• **MATERIAL FOR THIS TASK**:
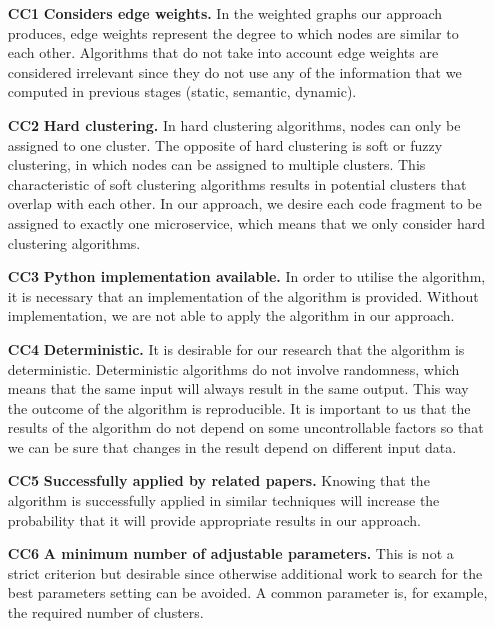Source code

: \begin{itemize}
    \item[\textbf{CC1}] \textbf{Considers edge weights.} In the weighted graphs our approach produces, edge weights represent the degree to which nodes are similar to each other. Algorithms that do not take into account edge weights are considered irrelevant since they do not use any of the information that we computed in previous stages (static, semantic, dynamic).
    \item[\textbf{CC2}] \textbf{Hard clustering.} In hard clustering algorithms, nodes can only be assigned to one cluster. The opposite of hard clustering is soft or fuzzy clustering, in which nodes can be assigned to multiple clusters. This characteristic of soft clustering algorithms results in potential clusters that overlap with each other. In our approach, we desire each code fragment to be assigned to exactly one microservice, which means that we only consider hard clustering algorithms.
    \item[\textbf{CC3}] \textbf{Python implementation available.} In order to utilise the algorithm, it is necessary that an implementation of the algorithm is provided. Without implementation, we are not able to apply the algorithm in our approach.
    \item[\textbf{CC4}] \textbf{Deterministic.} It is desirable for our research that the algorithm is deterministic. Deterministic algorithms do not involve randomness, which means that the same input will always result in the same output. This way the outcome of the algorithm is reproducible. It is important to us that the results of the algorithm do not depend on some uncontrollable factors so that we can be sure that changes in the result depend on different input data. 
    \item[\textbf{CC5}] \textbf{Successfully applied by related papers.} Knowing that the algorithm is successfully applied in similar techniques will increase the probability that it will provide appropriate results in our approach.
    \item[\textbf{CC6}] \textbf{A minimum number of adjustable parameters.} This is not a strict criterion but desirable since otherwise additional work to search for the best parameters setting can be avoided. A common parameter is, for example, the required number of clusters. 
\end{itemize}

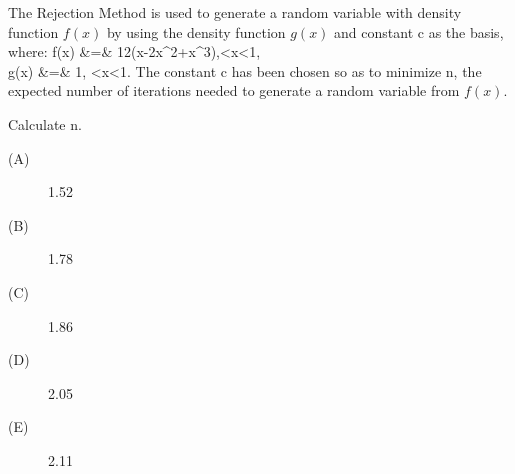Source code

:  The Rejection Method is used to generate a random variable with density 
function $f(x)$ by using
the density function $g(x)$ and constant c as the basis, where:
\bears
  f(x) &=& 12(x-2x^2+x^3),\quad{}<x<1, \\
  g(x) &=& 1, \quad{}<x<1.
\eears
The constant c has been chosen so as to minimize n, the expected number of iterations needed to
generate a random variable from $f(x)$.

Calculate n.
\begin{description}
\item[(A)] 1.52
\item[(B)] 1.78
\item[(C)] 1.86
\item[(D)] 2.05
\item[(E)] 2.11
\end{description}
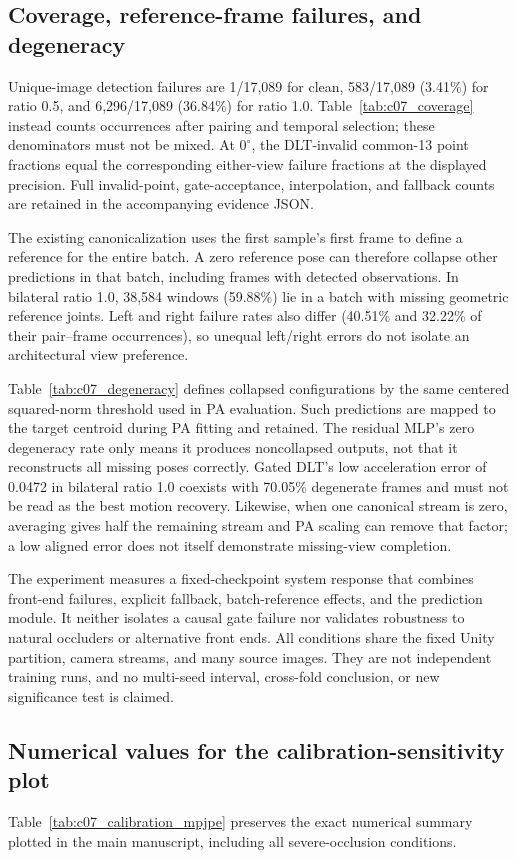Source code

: 
\FloatBarrier

\FloatBarrier

\FloatBarrier

\subsection{Coverage, reference-frame failures, and degeneracy}
Unique-image detection failures are 1/17,089 for clean, 583/17,089 (3.41\%) for ratio 0.5, and 6,296/17,089 (36.84\%) for ratio 1.0. Table~\ref{tab:c07_coverage} instead counts occurrences after pairing and temporal selection; these denominators must not be mixed. At $0^\circ$, the DLT-invalid common-13 point fractions equal the corresponding either-view failure fractions at the displayed precision. Full invalid-point, gate-acceptance, interpolation, and fallback counts are retained in the accompanying evidence JSON.



The existing canonicalization uses the first sample's first frame to define a reference for the entire batch. A zero reference pose can therefore collapse other predictions in that batch, including frames with detected observations. In bilateral ratio 1.0, 38,584 windows (59.88\%) lie in a batch with missing geometric reference joints. Left and right failure rates also differ (40.51\% and 32.22\% of their pair--frame occurrences), so unequal left/right errors do not isolate an architectural view preference.



Table~\ref{tab:c07_degeneracy} defines collapsed configurations by the same centered squared-norm threshold used in PA evaluation. Such predictions are mapped to the target centroid during PA fitting and retained. The residual MLP's zero degeneracy rate only means it produces noncollapsed outputs, not that it reconstructs all missing poses correctly. Gated DLT's low acceleration error of 0.0472 in bilateral ratio 1.0 coexists with 70.05\% degenerate frames and must not be read as the best motion recovery. Likewise, when one canonical stream is zero, averaging gives half the remaining stream and PA scaling can remove that factor; a low aligned error does not itself demonstrate missing-view completion.

The experiment measures a fixed-checkpoint system response that combines front-end failures, explicit fallback, batch-reference effects, and the prediction module. It neither isolates a causal gate failure nor validates robustness to natural occluders or alternative front ends. All conditions share the fixed Unity partition, camera streams, and many source images. They are not independent training runs, and no multi-seed interval, cross-fold conclusion, or new significance test is claimed.
\FloatBarrier

\subsection{Numerical values for the calibration-sensitivity plot}
Table~\ref{tab:c07_calibration_mpjpe} preserves the exact numerical summary plotted in the main manuscript, including all severe-occlusion conditions.

\FloatBarrier
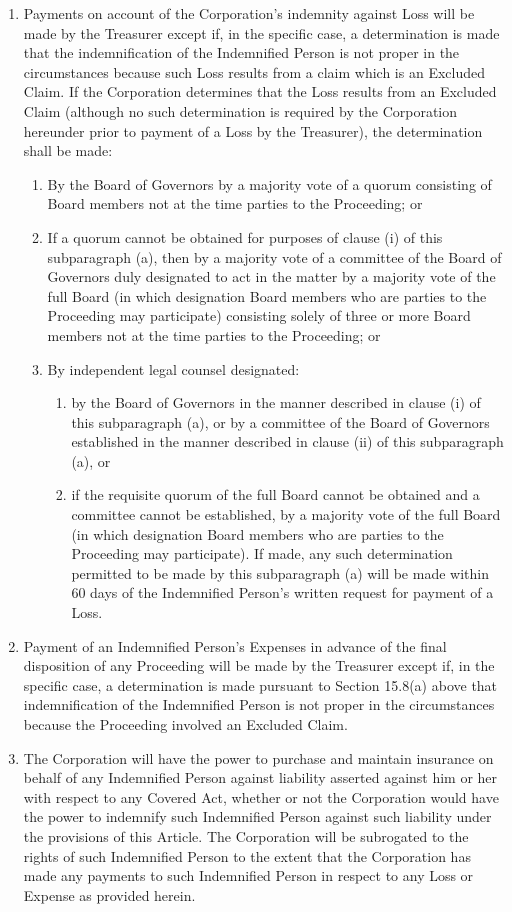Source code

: \documentclass[11pt,american,letterpaper,]{constitution}
\begin{document}
\begin{enumerate}
\item Payments on account of the Corporation's indemnity against Loss will be made by the Treasurer except if, in the specific case, a determination is made that the indemnification of the Indemnified Person is not proper in the circumstances because such Loss results from a claim which is an Excluded Claim. If the Corporation determines that the Loss results from an Excluded Claim (although no such determination is required by the Corporation hereunder prior to payment of a Loss by the Treasurer), the determination shall be made: 
\begin{enumerate}
	\item By the Board of Governors by a majority vote of a quorum consisting of Board members not at the time parties to the Proceeding; or
	\item If a quorum cannot be obtained for purposes of clause (i) of this subparagraph (a), then by a majority vote of a committee of the Board of Governors duly designated to act in the matter by a majority vote of the full Board (in which designation Board members who are parties to the Proceeding may participate) consisting solely of three or more Board members not at the time parties to the Proceeding; or
	\item By independent legal counsel designated: 
	\begin{enumerate}
		\item by the Board of Governors in the manner described in clause (i) of this subparagraph (a), or by a committee of the Board of Governors established in the manner described in clause (ii) of this subparagraph (a), or
		\item if the requisite quorum of the full Board cannot be obtained and a committee cannot be established, by a majority vote of the full Board (in which designation Board members who are parties to the Proceeding may participate). If made, any such determination permitted to be made by this subparagraph (a) will be made within 60 days of the Indemnified Person's written request for payment of a Loss. 
	\end{enumerate}
\end{enumerate}
\item Payment of an Indemnified Person's Expenses in advance of the final disposition of any Proceeding will be made by the Treasurer except if, in the specific case, a determination is made pursuant to Section 15.8(a) above that indemnification of the Indemnified Person is not proper in the circumstances because the Proceeding involved an Excluded Claim. 
\item The Corporation will have the power to purchase and maintain insurance on behalf of any Indemnified Person against liability asserted against him or her with respect to any Covered Act, whether or not the Corporation would have the power to indemnify such Indemnified Person against such liability under the provisions of this Article. The Corporation will be subrogated to the rights of such Indemnified Person to the extent that the Corporation has made any payments to such Indemnified Person in respect to any Loss or Expense as provided herein.
\end{enumerate}
\end{document}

• **WHAT YOU ARE ASKED TO DO**:
Locate the word "quorum" in the records and collect each line it appears in.

• **EXERCISE OUTPUT**:
	\item By the Board of Governors by a majority vote of a quorum consisting of Board members not at the time parties to the Proceeding; or
	\item If a quorum cannot be obtained for purposes of clause (i) of this subparagraph (a), then by a majority vote of a committee of the Board of Governors duly designated to act in the matter by a majority vote of the full Board (in which designation Board members who are parties to the Proceeding may participate) consisting solely of three or more Board members not at the time parties to the Proceeding; or
		\item if the requisite quorum of the full Board cannot be obtained and a committee cannot be established, by a majority vote of the full Board (in which designation Board members who are parties to the Proceeding may participate). If made, any such determination permitted to be made by this subparagraph (a) will be made within 60 days of the Indemnified Person's written request for payment of a Loss. 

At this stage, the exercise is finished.